In his review of the Radeon RX 6600, Devindra Hardawar wonders who this GPU is for. Although the card has speedy 1080p load performance, its ray tracing was lackluster at best, its upscaling abilities are limited and it has fewer features than competing cards from NVIDIA. This makes it difficult to recommend, particularly because there’s no way to estimate how much the card will cost due to the global chip shortage and ballooning prices.
During testing, Devindra found the RX 6600 to be a capable gaming card. It reached 120FPS in Destiny 2 with maxed out graphics, but stumbled when he pushed the game to 1440p. Similarly, during the Hitman 3 benchmark, the GPU reached a respectable 138fps in 1080p, but again faltered once Devindra pushed it to 1440p. He says the RX 6600 could be an upgrade for some because of its Smart Access Memory, which allows your CPU to directly address your video card’s RAM. Otherwise, he says the GPU can only compete if the market stabilizes and the price drops below $300.
Nicole Lee approves of the design updates made to Facebook’s Portal Go, which now features a grey fabric enclosure and rounded corners. The improvements make the Go easy to prop up on a lap or hold while you walk around the house. Part tablet and part smart display, the Go touts smart camera tracking via the 12-megapixel wide-angle lens that uses AI-powered technology to automatically pan and zoom to keep you in frame. This makes it easier to get several people in the picture on a call, and it works in third-party apps as well.
Nicole says she was impressed by the video capabilities of the 10.1-inch display, which has the same 1,280 x 800 resolution as previous Portal devices. She was particularly pleased by the adaptive lighting features like Night Mode, which reduces the amount of blue light in the evening. It also provides decent audio thanks to its two full-range speakers and subwoofer, so it can double as a portable speaker in a pinch. Nicole also managed to squeeze a little over six hours out of the battery — more than the company’s claims of five. Despite this, she says the Go is your best choice only if Facebook Messenger and WhatsApp are your primary video call services.
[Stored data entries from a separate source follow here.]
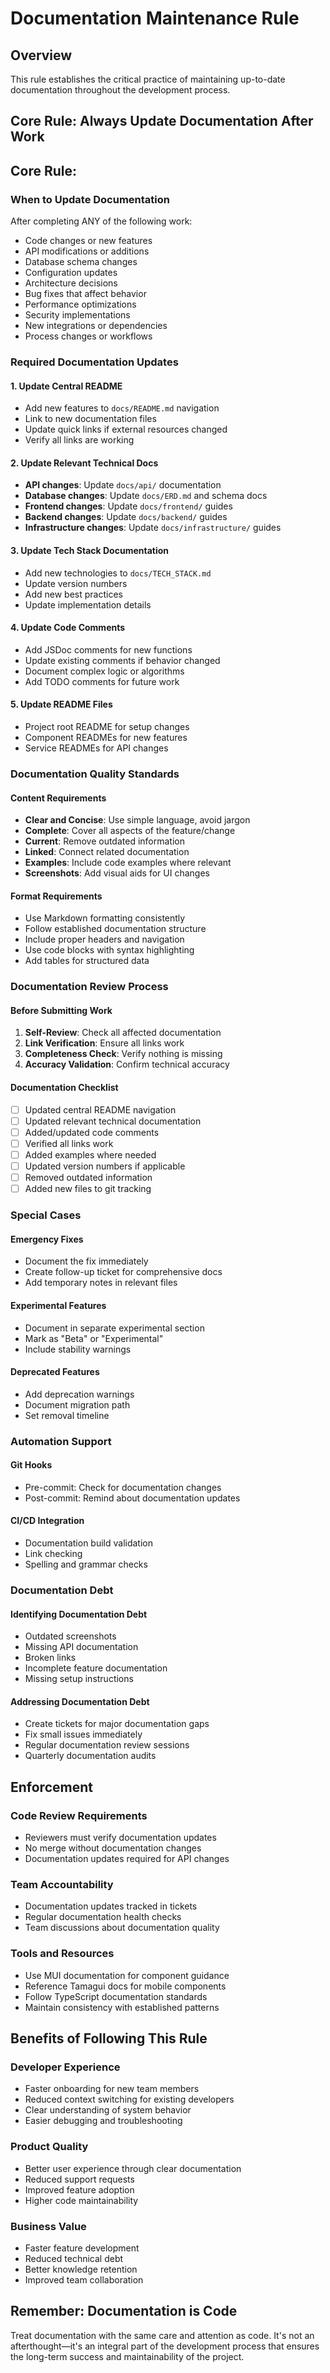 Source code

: # Documentation Maintenance Rule

## Overview

This rule establishes the critical practice of maintaining up-to-date documentation throughout the development process.

## Core Rule: Always Update Documentation After Work

## Core Rule:

### When to Update Documentation

After completing ANY of the following work:

- Code changes or new features
- API modifications or additions
- Database schema changes
- Configuration updates
- Architecture decisions
- Bug fixes that affect behavior
- Performance optimizations
- Security implementations
- New integrations or dependencies
- Process changes or workflows

### Required Documentation Updates

#### 1. Update Central README

- Add new features to `docs/README.md` navigation
- Link to new documentation files
- Update quick links if external resources changed
- Verify all links are working

#### 2. Update Relevant Technical Docs

- **API changes**: Update `docs/api/` documentation
- **Database changes**: Update `docs/ERD.md` and schema docs
- **Frontend changes**: Update `docs/frontend/` guides
- **Backend changes**: Update `docs/backend/` guides
- **Infrastructure changes**: Update `docs/infrastructure/` guides

#### 3. Update Tech Stack Documentation

- Add new technologies to `docs/TECH_STACK.md`
- Update version numbers
- Add new best practices
- Update implementation details

#### 4. Update Code Comments

- Add JSDoc comments for new functions
- Update existing comments if behavior changed
- Document complex logic or algorithms
- Add TODO comments for future work

#### 5. Update README Files

- Project root README for setup changes
- Component READMEs for new features
- Service READMEs for API changes

### Documentation Quality Standards

#### Content Requirements

- **Clear and Concise**: Use simple language, avoid jargon
- **Complete**: Cover all aspects of the feature/change
- **Current**: Remove outdated information
- **Linked**: Connect related documentation
- **Examples**: Include code examples where relevant
- **Screenshots**: Add visual aids for UI changes

#### Format Requirements

- Use Markdown formatting consistently
- Follow established documentation structure
- Include proper headers and navigation
- Use code blocks with syntax highlighting
- Add tables for structured data

### Documentation Review Process

#### Before Submitting Work

1. **Self-Review**: Check all affected documentation
2. **Link Verification**: Ensure all links work
3. **Completeness Check**: Verify nothing is missing
4. **Accuracy Validation**: Confirm technical accuracy

#### Documentation Checklist

- [ ] Updated central README navigation
- [ ] Updated relevant technical documentation
- [ ] Added/updated code comments
- [ ] Verified all links work
- [ ] Added examples where needed
- [ ] Updated version numbers if applicable
- [ ] Removed outdated information
- [ ] Added new files to git tracking

### Special Cases

#### Emergency Fixes

- Document the fix immediately
- Create follow-up ticket for comprehensive docs
- Add temporary notes in relevant files

#### Experimental Features

- Document in separate experimental section
- Mark as "Beta" or "Experimental"
- Include stability warnings

#### Deprecated Features

- Add deprecation warnings
- Document migration path
- Set removal timeline

### Automation Support

#### Git Hooks

- Pre-commit: Check for documentation changes
- Post-commit: Remind about documentation updates

#### CI/CD Integration

- Documentation build validation
- Link checking
- Spelling and grammar checks

### Documentation Debt

#### Identifying Documentation Debt

- Outdated screenshots
- Missing API documentation
- Broken links
- Incomplete feature documentation
- Missing setup instructions

#### Addressing Documentation Debt

- Create tickets for major documentation gaps
- Fix small issues immediately
- Regular documentation review sessions
- Quarterly documentation audits

## Enforcement

### Code Review Requirements

- Reviewers must verify documentation updates
- No merge without documentation changes
- Documentation updates required for API changes

### Team Accountability

- Documentation updates tracked in tickets
- Regular documentation health checks
- Team discussions about documentation quality

### Tools and Resources

- Use MUI documentation for component guidance
- Reference Tamagui docs for mobile components
- Follow TypeScript documentation standards
- Maintain consistency with established patterns

## Benefits of Following This Rule

### Developer Experience

- Faster onboarding for new team members
- Reduced context switching for existing developers
- Clear understanding of system behavior
- Easier debugging and troubleshooting

### Product Quality

- Better user experience through clear documentation
- Reduced support requests
- Improved feature adoption
- Higher code maintainability

### Business Value

- Faster feature development
- Reduced technical debt
- Better knowledge retention
- Improved team collaboration

## Remember: Documentation is Code

Treat documentation with the same care and attention as code. It's not an afterthought—it's an integral part of the development process that ensures the long-term success and maintainability of the project.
Although I like the app I use to track my twins’ daily habits, I was curious about Talli’s dedicated hardware. A sleek box with eight buttons , the Talli is intended to help busy parents track their kids’ stats with a single button press. I have to admit: I found it a lot more useful than I thought I would. Being able to push a button to log a medication or a bottle without having to open my phone, launch an app and enter in details was a welcome relief.
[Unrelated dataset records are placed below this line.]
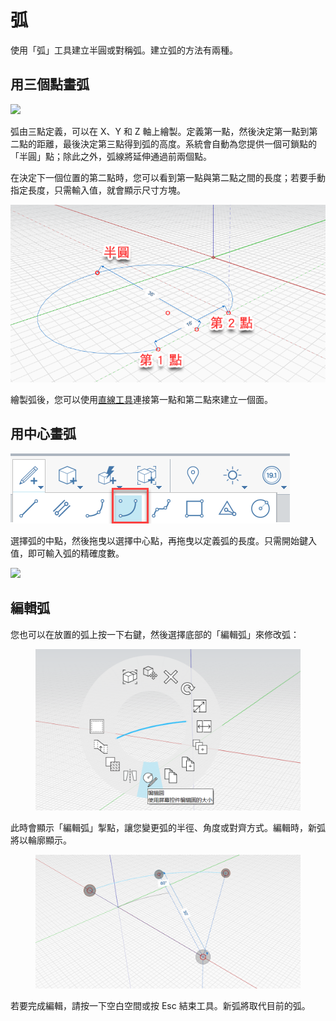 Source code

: # 弧 

使用「弧」工具建立半圓或對稱弧。建立弧的方法有兩種。

## 用三個點畫弧

![](../.gitbook/assets/arc\_three\_pts.png)

弧由三點定義，可以在 X、Y 和 Z 軸上繪製。定義第一點，然後決定第一點到第二點的距離，最後決定第三點得到弧的高度。系統會自動為您提供一個可鎖點的「半圓」點；除此之外，弧線將延伸通過前兩個點。

在決定下一個位置的第二點時，您可以看到第一點與第二點之間的長度；若要手動指定長度，只需輸入值，就會顯示尺寸方塊。

![](../.gitbook/assets/arc-by-three-pts.png)

繪製弧後，您可以使用[直線工具](line-tool.md)連接第一點和第二點來建立一個面。

## 用中心畫弧

![](<../.gitbook/assets/arc-by-center (1).png>)

選擇弧的中點，然後拖曳以選擇中心點，再拖曳以定義弧的長度。只需開始鍵入值，即可輸入弧的精確度數。

![](../.gitbook/assets/arc\_circle\_demo.gif)

## 編輯弧

您也可以在放置的弧上按一下右鍵，然後選擇底部的「編輯弧」來修改弧：

<figure><img src="../.gitbook/assets/image (12).png" alt=""><figcaption></figcaption></figure>

此時會顯示「編輯弧」掣點，讓您變更弧的半徑、角度或對齊方式。編輯時，新弧將以輪廓顯示。

<figure><img src="../.gitbook/assets/image (11).png" alt=""><figcaption></figcaption></figure>

若要完成編輯，請按一下空白空間或按 Esc 結束工具。新弧將取代目前的弧。
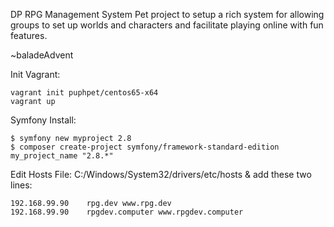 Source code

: DP RPG Management System
Pet project to setup a rich system for allowing groups to set up worlds and characters and facilitate playing online with fun features.

~baladeAdvent

Init Vagrant:

    vagrant init puphpet/centos65-x64
    vagrant up


Symfony Install:

    $ symfony new myproject 2.8
    $ composer create-project symfony/framework-standard-edition my_project_name "2.8.*"


Edit Hosts File: C:/Windows/System32/drivers/etc/hosts & add these two lines:

    192.168.99.90    rpg.dev www.rpg.dev
    192.168.99.90    rpgdev.computer www.rpgdev.computer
The Talli tracker also pairs with an app that records and graphs your child’s daily activities. The app is standalone, meaning you don’t have to buy the physical tracker to use it, and there’s no subscription required in order to access features or data. If you get the device, it runs on AA batteries and can be left freestanding or be wall mounted. I’ll admit I had a challenging time trying to find the exact right location for the Talli. Grabbing it often resulted in an accidental button press, but that didn’t diminish its usefulness. It can also work alongside an Alexa skill enabling parents to log events by saying “Alexa, tell Talli Baby that Sam had a bottle.” At $99, it’s a bit pricey for a single-function device, but if you’re looking to establish a routine of recording your baby’s habits, it can make things more convenient.